-- WHAT TO PRODUCE --
Please restate the records below word for word, leaving out every picture.

........

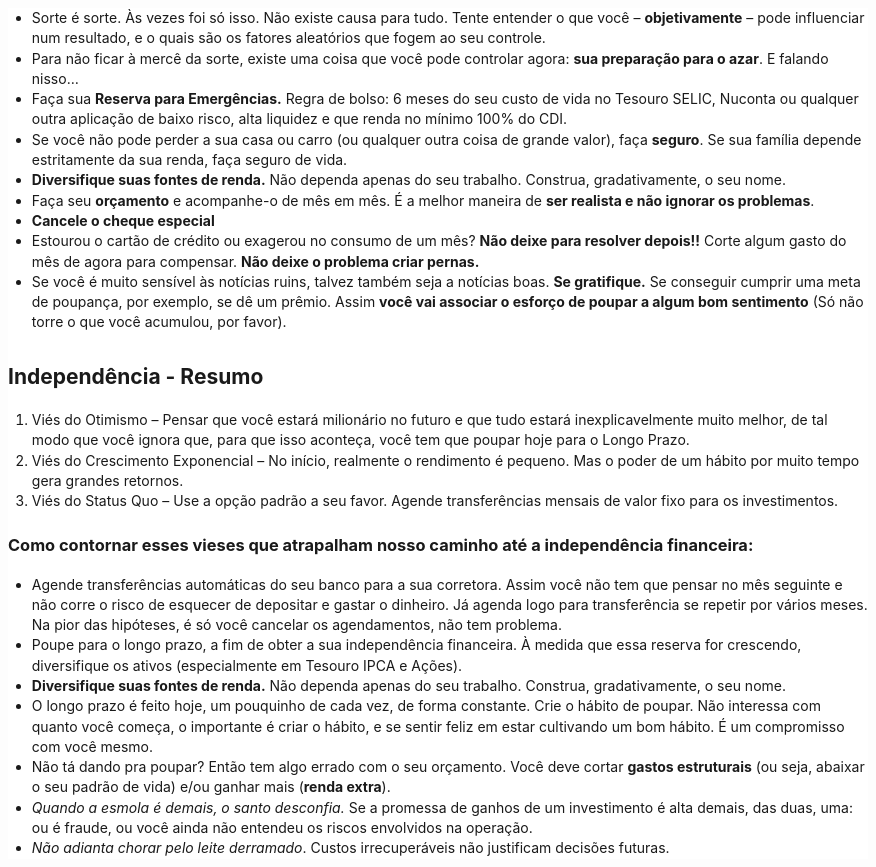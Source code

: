 - Sorte é sorte. Às vezes foi só isso. Não existe causa para tudo. Tente entender o que você – **objetivamente** – pode influenciar num resultado, e o quais são os fatores aleatórios que fogem ao seu controle.
- Para não ficar à mercê da sorte, existe uma coisa que você pode controlar agora: **sua preparação para o azar**. E falando nisso…
- Faça sua **Reserva para Emergências.** Regra de bolso: 6 meses do seu custo de vida no Tesouro SELIC, Nuconta ou qualquer outra aplicação de baixo risco, alta liquidez e que renda no mínimo 100% do CDI.
- Se você não pode perder a sua casa ou carro (ou qualquer outra coisa de grande valor), faça **seguro**. Se sua família depende estritamente da sua renda, faça seguro de vida.
- **Diversifique suas fontes de renda.** Não dependa apenas do seu trabalho. Construa, gradativamente, o seu nome.
- Faça seu **orçamento** e acompanhe-o de mês em mês. É a melhor maneira de **ser realista e não ignorar os problemas**.
- **Cancele o cheque especial**
- Estourou o cartão de crédito ou exagerou no consumo de um mês? **Não deixe para resolver depois!!** Corte algum gasto do mês de agora para compensar. **Não deixe o problema criar pernas.**
- Se você é muito sensível às notícias ruins, talvez também seja a notícias boas. **Se gratifique.** Se conseguir cumprir uma meta de poupança, por exemplo, se dê um prêmio. Assim **você vai associar o esforço de poupar a algum bom sentimento** (Só não torre o que você acumulou, por favor).

## Independência - Resumo

1. Viés do Otimismo – Pensar que você estará milionário no futuro e que tudo estará inexplicavelmente muito melhor, de tal modo que você ignora que, para que isso aconteça, você tem que poupar hoje para o Longo Prazo.
2. Viés do Crescimento Exponencial – No início, realmente o rendimento é pequeno. Mas o poder de um hábito por muito tempo gera grandes retornos.
3. Viés do Status Quo – Use a opção padrão a seu favor. Agende transferências mensais de valor fixo para os investimentos.

### Como contornar esses vieses que atrapalham nosso caminho até a **independência financeira**:

- Agende transferências automáticas do seu banco para a sua corretora. Assim você não tem que pensar no mês seguinte e não corre o risco de esquecer de depositar e gastar o dinheiro. Já agenda logo para transferência se repetir por vários meses. Na pior das hipóteses, é só você cancelar os agendamentos, não tem problema.
- Poupe para o longo prazo, a fim de obter a sua independência financeira. À medida que essa reserva for crescendo, diversifique os ativos (especialmente em Tesouro IPCA e Ações).
- **Diversifique suas fontes de renda.** Não dependa apenas do seu trabalho. Construa, gradativamente, o seu nome.
- O longo prazo é feito hoje, um pouquinho de cada vez, de forma constante. Crie o hábito de poupar. Não interessa com quanto você começa, o importante é criar o hábito, e se sentir feliz em estar cultivando um bom hábito. É um compromisso com você mesmo.
- Não tá dando pra poupar? Então tem algo errado com o seu orçamento. Você deve cortar **gastos estruturais** (ou seja, abaixar o seu padrão de vida) e/ou ganhar mais (**renda extra**).
- *Quando a esmola é demais, o santo desconfia.* Se a promessa de ganhos de um investimento é alta demais, das duas, uma: ou é fraude, ou você ainda não entendeu os riscos envolvidos na operação.
- *Não adianta chorar pelo leite derramado*. Custos irrecuperáveis não justificam decisões futuras.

........

-- COMPLETED EXERCISE --
Source code

: - Sorte é sorte. Às vezes foi só isso. Não existe causa para tudo. Tente entender o que você – **objetivamente** – pode influenciar num resultado, e o quais são os fatores aleatórios que fogem ao seu controle.
- Para não ficar à mercê da sorte, existe uma coisa que você pode controlar agora: **sua preparação para o azar**. E falando nisso…
- Faça sua **Reserva para Emergências.** Regra de bolso: 6 meses do seu custo de vida no Tesouro SELIC, Nuconta ou qualquer outra aplicação de baixo risco, alta liquidez e que renda no mínimo 100% do CDI.
- Se você não pode perder a sua casa ou carro (ou qualquer outra coisa de grande valor), faça **seguro**. Se sua família depende estritamente da sua renda, faça seguro de vida.
- **Diversifique suas fontes de renda.** Não dependa apenas do seu trabalho. Construa, gradativamente, o seu nome.
- Faça seu **orçamento** e acompanhe-o de mês em mês. É a melhor maneira de **ser realista e não ignorar os problemas**.
- **Cancele o cheque especial**
- Estourou o cartão de crédito ou exagerou no consumo de um mês? **Não deixe para resolver depois!!** Corte algum gasto do mês de agora para compensar. **Não deixe o problema criar pernas.**
- Se você é muito sensível às notícias ruins, talvez também seja a notícias boas. **Se gratifique.** Se conseguir cumprir uma meta de poupança, por exemplo, se dê um prêmio. Assim **você vai associar o esforço de poupar a algum bom sentimento** (Só não torre o que você acumulou, por favor).

## Independência - Resumo

1. Viés do Otimismo – Pensar que você estará milionário no futuro e que tudo estará inexplicavelmente muito melhor, de tal modo que você ignora que, para que isso aconteça, você tem que poupar hoje para o Longo Prazo.
2. Viés do Crescimento Exponencial – No início, realmente o rendimento é pequeno. Mas o poder de um hábito por muito tempo gera grandes retornos.
3. Viés do Status Quo – Use a opção padrão a seu favor. Agende transferências mensais de valor fixo para os investimentos.

### Como contornar esses vieses que atrapalham nosso caminho até a **independência financeira**:

- Agende transferências automáticas do seu banco para a sua corretora. Assim você não tem que pensar no mês seguinte e não corre o risco de esquecer de depositar e gastar o dinheiro. Já agenda logo para transferência se repetir por vários meses. Na pior das hipóteses, é só você cancelar os agendamentos, não tem problema.
- Poupe para o longo prazo, a fim de obter a sua independência financeira. À medida que essa reserva for crescendo, diversifique os ativos (especialmente em Tesouro IPCA e Ações).
- **Diversifique suas fontes de renda.** Não dependa apenas do seu trabalho. Construa, gradativamente, o seu nome.
- O longo prazo é feito hoje, um pouquinho de cada vez, de forma constante. Crie o hábito de poupar. Não interessa com quanto você começa, o importante é criar o hábito, e se sentir feliz em estar cultivando um bom hábito. É um compromisso com você mesmo.
- Não tá dando pra poupar? Então tem algo errado com o seu orçamento. Você deve cortar **gastos estruturais** (ou seja, abaixar o seu padrão de vida) e/ou ganhar mais (**renda extra**).
- *Quando a esmola é demais, o santo desconfia.* Se a promessa de ganhos de um investimento é alta demais, das duas, uma: ou é fraude, ou você ainda não entendeu os riscos envolvidos na operação.
- *Não adianta chorar pelo leite derramado*. Custos irrecuperáveis não justificam decisões futuras.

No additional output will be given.